Ukradłam na szybko Kasi.
Zdjęcia przyjadą do mnie jutro,mam obiecane.
Dziś po 15 minutach (?) jazdy na Bossie o mało nie trafiłam do szpitala.
Wyjechaliśmy z placu na łąkę.Przejechaliśmy pagurki,wzniesienia...Potem praca w kłusie.Po chwili zmiana kierunku i się zaczęło...

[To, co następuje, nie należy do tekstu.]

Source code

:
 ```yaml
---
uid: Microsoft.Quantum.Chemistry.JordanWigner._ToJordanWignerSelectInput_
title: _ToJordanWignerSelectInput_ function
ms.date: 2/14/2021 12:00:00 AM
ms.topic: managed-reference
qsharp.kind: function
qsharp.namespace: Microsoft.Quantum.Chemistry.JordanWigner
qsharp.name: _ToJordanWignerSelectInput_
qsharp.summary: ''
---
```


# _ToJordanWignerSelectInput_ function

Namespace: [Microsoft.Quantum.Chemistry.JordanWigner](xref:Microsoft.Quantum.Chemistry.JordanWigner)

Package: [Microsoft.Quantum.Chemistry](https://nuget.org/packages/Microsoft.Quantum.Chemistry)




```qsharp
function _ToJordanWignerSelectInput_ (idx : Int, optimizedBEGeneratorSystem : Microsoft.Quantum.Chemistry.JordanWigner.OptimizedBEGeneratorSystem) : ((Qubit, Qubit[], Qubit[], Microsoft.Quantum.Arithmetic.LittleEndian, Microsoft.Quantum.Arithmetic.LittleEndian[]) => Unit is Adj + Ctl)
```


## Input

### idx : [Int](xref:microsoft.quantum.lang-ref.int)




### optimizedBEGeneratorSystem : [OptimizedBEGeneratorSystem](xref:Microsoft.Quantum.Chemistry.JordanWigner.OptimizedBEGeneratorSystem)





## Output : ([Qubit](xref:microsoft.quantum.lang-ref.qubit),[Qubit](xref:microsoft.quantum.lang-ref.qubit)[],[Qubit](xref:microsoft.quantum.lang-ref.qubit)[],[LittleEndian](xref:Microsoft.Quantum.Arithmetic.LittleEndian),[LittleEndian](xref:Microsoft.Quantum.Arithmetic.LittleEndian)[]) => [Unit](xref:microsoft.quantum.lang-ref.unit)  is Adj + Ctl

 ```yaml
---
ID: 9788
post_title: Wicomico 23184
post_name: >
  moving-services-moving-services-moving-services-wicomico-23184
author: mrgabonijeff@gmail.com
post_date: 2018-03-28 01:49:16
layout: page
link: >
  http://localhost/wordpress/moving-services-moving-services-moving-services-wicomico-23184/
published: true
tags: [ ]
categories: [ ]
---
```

Poniósł mnie.Na próźno były próby uratowania sytuacji.Ostatni ratunek był w nakierowaniu konia na plac,ale on był dla mnie za silny.
Leciał na łeb,na szyję,w kierunku stajni,a ja z nim.Odbił przy bramie.Ja,wylatując z siodła przyrżnęłam łbem mniej więcej w połowie tej bramy,potem ramieniem,a potem przyrżnęłam kręgosłupem w betonowe płytki.Poczułem "zgięcie" i totalny bezdech.Mimo,że nie mogłam oddychać wrzeszczałam,choć chciałam przestać.Kiedy już po wszystkim ogarnęłam się trochę w stajni,oprzęgliśmy Bossa do maratonówki i zrobiliśmy mały trening powożeniowy.
Nie mam żalu do konia.Prędzej do siebie,bo spanikowałam i nie wiedziałam,co mam robić.
Czuję,że mam nieźle rozpierdolony kręgosłup.Narazie jako tako funkcjonuję,ale to kwestia jakiś...2 dni?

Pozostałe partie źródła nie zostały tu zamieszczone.